- _Exercise details_
In the records that follow, find each line containing "declarative" and copy it.
[Recorded information Boundary: Start]
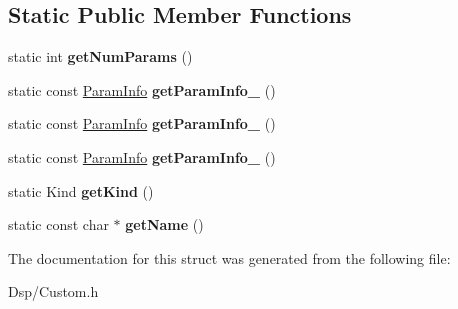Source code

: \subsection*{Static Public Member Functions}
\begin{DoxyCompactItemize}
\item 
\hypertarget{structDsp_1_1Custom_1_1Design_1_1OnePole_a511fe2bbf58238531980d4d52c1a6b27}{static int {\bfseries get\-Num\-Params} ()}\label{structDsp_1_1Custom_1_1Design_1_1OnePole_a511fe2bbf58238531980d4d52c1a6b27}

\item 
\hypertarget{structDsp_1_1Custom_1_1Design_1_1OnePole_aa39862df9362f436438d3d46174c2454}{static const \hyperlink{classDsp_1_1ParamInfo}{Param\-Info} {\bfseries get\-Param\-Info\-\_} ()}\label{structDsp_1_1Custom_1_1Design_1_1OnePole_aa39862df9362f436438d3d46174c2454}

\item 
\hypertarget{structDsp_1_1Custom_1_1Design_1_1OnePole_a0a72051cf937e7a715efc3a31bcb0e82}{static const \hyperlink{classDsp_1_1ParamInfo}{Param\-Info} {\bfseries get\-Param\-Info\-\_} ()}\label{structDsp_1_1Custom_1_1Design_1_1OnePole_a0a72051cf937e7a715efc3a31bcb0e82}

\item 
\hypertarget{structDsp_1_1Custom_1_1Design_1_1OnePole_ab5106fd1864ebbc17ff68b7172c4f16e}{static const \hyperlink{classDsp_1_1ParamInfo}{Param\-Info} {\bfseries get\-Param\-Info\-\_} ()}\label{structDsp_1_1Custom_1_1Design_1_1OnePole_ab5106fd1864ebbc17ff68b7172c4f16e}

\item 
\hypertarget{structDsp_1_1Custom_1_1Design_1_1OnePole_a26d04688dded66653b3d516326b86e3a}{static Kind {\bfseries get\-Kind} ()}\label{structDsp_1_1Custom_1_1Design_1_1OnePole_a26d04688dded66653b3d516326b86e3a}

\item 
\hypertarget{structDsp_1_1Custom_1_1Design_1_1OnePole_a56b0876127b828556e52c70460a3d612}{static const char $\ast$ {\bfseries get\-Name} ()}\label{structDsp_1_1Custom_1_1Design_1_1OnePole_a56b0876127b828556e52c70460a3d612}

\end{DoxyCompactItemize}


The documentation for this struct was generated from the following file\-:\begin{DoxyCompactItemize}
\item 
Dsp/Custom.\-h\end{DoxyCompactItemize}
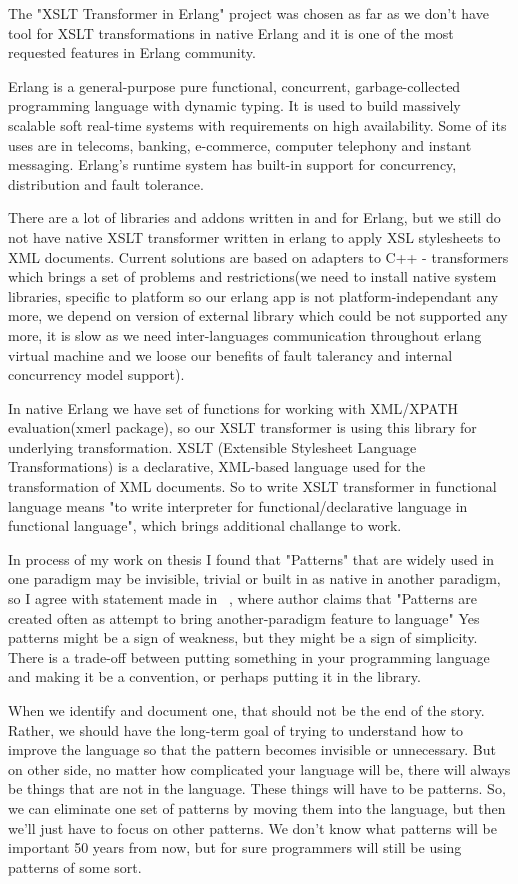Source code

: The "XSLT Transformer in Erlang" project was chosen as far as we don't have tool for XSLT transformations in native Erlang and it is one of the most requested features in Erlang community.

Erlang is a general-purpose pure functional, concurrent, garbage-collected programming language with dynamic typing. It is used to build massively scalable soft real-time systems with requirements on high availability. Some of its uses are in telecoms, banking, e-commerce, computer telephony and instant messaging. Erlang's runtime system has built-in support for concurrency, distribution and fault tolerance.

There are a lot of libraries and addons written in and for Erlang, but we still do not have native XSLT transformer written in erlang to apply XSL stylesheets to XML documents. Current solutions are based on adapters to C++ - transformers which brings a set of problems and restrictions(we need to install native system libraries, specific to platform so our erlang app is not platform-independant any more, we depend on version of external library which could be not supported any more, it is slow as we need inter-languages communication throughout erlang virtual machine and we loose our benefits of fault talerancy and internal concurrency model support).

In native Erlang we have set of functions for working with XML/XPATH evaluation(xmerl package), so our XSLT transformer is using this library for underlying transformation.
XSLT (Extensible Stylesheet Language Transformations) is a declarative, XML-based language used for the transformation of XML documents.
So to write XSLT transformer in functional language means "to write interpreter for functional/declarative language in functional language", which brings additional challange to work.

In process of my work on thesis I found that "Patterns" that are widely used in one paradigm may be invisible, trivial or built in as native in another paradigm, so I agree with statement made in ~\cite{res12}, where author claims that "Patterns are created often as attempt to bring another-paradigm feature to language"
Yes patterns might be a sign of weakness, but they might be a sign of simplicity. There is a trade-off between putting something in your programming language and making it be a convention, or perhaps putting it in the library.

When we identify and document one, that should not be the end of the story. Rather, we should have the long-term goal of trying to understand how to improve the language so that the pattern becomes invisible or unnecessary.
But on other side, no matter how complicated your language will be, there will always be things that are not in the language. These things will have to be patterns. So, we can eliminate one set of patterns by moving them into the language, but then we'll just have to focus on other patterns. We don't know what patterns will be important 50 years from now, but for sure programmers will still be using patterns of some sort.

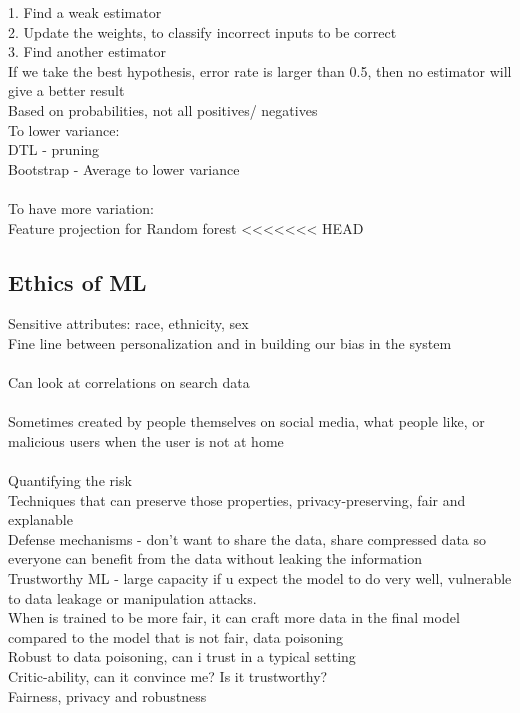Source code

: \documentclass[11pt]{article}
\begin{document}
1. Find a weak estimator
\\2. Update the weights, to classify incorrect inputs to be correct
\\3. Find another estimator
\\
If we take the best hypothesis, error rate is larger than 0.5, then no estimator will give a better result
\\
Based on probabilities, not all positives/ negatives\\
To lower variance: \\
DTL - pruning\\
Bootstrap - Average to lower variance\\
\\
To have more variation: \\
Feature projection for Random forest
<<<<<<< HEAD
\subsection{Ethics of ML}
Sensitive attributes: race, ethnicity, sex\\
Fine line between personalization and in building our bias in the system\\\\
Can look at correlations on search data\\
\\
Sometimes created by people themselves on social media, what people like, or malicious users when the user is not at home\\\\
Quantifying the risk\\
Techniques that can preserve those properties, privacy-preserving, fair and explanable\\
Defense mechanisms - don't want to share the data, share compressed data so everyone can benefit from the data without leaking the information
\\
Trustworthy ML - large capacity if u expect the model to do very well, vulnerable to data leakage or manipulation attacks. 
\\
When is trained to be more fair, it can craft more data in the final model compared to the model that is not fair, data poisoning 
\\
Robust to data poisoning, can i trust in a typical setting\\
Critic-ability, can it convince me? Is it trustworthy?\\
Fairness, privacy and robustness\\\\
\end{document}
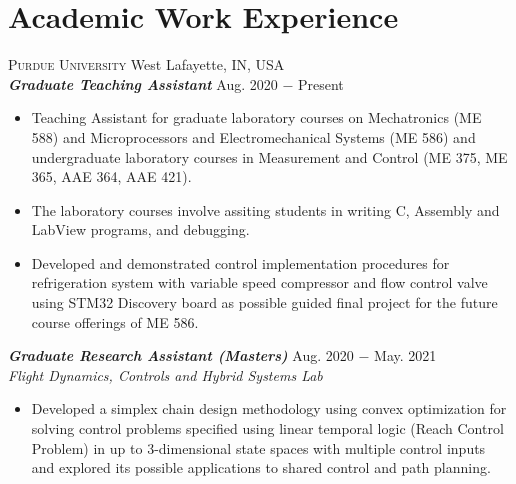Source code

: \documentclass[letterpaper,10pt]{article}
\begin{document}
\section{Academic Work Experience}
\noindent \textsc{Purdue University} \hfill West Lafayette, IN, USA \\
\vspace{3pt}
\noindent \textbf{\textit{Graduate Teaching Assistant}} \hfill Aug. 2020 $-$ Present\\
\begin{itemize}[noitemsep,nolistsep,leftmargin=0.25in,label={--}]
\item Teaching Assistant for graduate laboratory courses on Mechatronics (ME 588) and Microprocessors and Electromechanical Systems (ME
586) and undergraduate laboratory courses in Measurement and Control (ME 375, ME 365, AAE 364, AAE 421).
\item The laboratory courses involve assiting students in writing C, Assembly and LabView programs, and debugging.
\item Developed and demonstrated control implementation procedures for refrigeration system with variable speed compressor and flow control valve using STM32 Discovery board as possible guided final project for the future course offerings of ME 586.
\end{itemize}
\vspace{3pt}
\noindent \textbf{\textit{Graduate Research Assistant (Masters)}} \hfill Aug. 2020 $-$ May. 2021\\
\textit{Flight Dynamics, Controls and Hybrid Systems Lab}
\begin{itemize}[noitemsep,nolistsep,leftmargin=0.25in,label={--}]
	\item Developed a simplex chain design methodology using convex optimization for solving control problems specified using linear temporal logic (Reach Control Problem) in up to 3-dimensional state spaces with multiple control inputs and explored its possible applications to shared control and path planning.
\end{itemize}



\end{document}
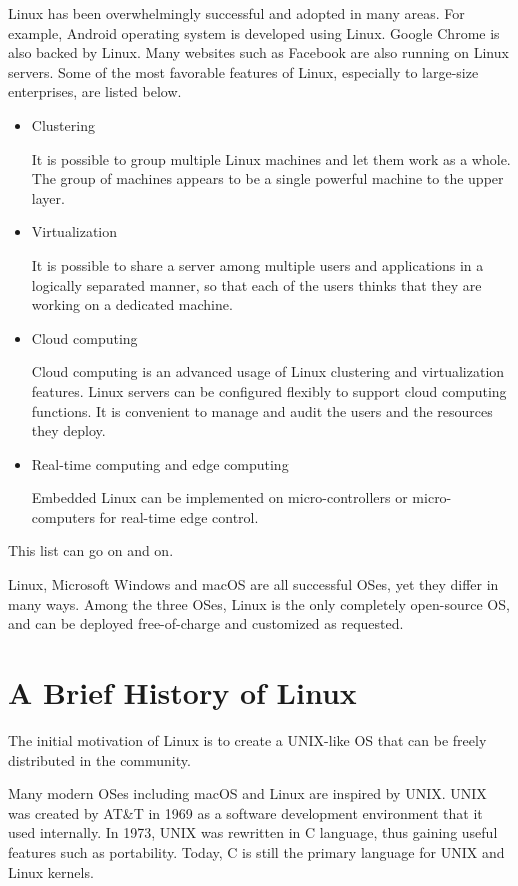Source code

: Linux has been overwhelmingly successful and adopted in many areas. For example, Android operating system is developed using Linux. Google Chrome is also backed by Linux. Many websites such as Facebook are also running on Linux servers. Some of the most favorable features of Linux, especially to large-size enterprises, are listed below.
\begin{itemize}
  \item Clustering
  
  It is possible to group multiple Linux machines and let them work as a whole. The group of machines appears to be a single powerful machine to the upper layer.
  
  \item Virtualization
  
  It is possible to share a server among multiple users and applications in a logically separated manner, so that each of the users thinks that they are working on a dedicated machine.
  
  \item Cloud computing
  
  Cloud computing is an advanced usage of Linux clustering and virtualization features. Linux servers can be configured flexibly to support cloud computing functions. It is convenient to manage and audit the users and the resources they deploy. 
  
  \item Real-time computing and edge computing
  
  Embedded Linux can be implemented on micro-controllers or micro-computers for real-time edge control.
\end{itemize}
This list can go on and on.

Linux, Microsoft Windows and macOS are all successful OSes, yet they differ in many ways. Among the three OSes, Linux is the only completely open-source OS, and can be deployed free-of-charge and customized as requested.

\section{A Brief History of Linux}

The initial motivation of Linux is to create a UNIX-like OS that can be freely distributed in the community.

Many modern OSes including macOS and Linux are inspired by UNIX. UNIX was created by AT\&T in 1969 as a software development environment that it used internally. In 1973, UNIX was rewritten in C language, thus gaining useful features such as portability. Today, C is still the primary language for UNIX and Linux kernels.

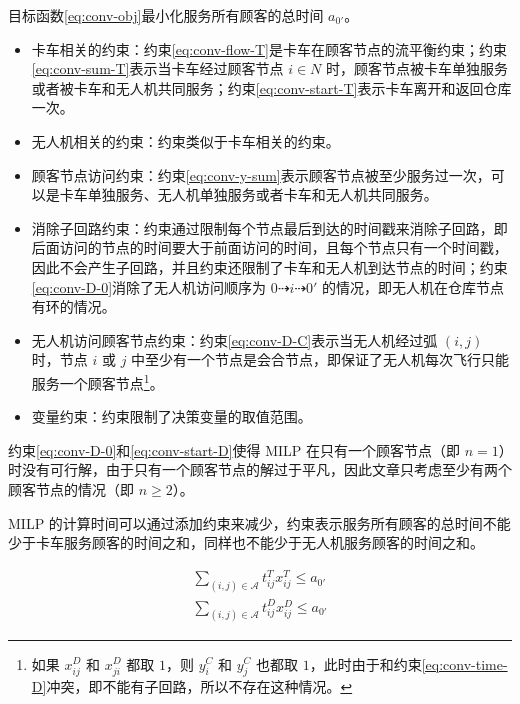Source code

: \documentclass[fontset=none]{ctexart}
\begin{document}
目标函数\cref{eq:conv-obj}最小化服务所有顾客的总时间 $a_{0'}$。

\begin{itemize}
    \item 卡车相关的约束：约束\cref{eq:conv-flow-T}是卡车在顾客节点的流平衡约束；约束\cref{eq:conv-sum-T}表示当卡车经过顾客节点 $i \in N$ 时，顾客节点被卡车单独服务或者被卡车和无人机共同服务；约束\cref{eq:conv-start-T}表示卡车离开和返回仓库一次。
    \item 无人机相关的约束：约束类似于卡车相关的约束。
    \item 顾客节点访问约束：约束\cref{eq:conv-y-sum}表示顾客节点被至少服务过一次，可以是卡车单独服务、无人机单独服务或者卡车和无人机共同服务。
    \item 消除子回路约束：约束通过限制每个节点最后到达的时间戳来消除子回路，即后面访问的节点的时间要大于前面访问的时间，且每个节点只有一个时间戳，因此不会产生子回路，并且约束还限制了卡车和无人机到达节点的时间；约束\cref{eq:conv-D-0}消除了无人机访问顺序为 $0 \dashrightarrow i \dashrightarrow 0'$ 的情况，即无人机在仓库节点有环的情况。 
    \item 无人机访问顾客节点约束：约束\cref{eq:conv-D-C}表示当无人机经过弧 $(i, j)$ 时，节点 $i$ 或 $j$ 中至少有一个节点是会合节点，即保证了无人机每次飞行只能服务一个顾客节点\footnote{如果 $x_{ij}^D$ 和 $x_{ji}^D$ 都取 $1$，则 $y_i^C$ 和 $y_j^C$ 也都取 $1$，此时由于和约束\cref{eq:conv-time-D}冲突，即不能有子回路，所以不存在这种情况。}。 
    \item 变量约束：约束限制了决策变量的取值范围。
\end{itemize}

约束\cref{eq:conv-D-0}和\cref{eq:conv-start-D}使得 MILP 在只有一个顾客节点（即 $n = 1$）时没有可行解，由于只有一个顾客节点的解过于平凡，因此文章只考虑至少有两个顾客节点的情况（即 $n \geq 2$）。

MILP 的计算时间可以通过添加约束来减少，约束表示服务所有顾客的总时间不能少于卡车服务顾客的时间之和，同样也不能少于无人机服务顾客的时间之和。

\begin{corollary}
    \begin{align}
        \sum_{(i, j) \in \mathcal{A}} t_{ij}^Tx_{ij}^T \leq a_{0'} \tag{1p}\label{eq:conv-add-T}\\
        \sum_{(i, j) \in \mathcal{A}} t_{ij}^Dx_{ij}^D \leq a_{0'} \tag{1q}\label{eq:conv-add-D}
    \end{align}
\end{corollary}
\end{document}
[Recorded information Boundary: End]
- _Answer space_
XSLT (Extensible Stylesheet Language Transformations) is a declarative, XML-based language used for the transformation of XML documents.
So to write XSLT transformer in functional language means "to write interpreter for functional/declarative language in functional language", which brings additional challange to work.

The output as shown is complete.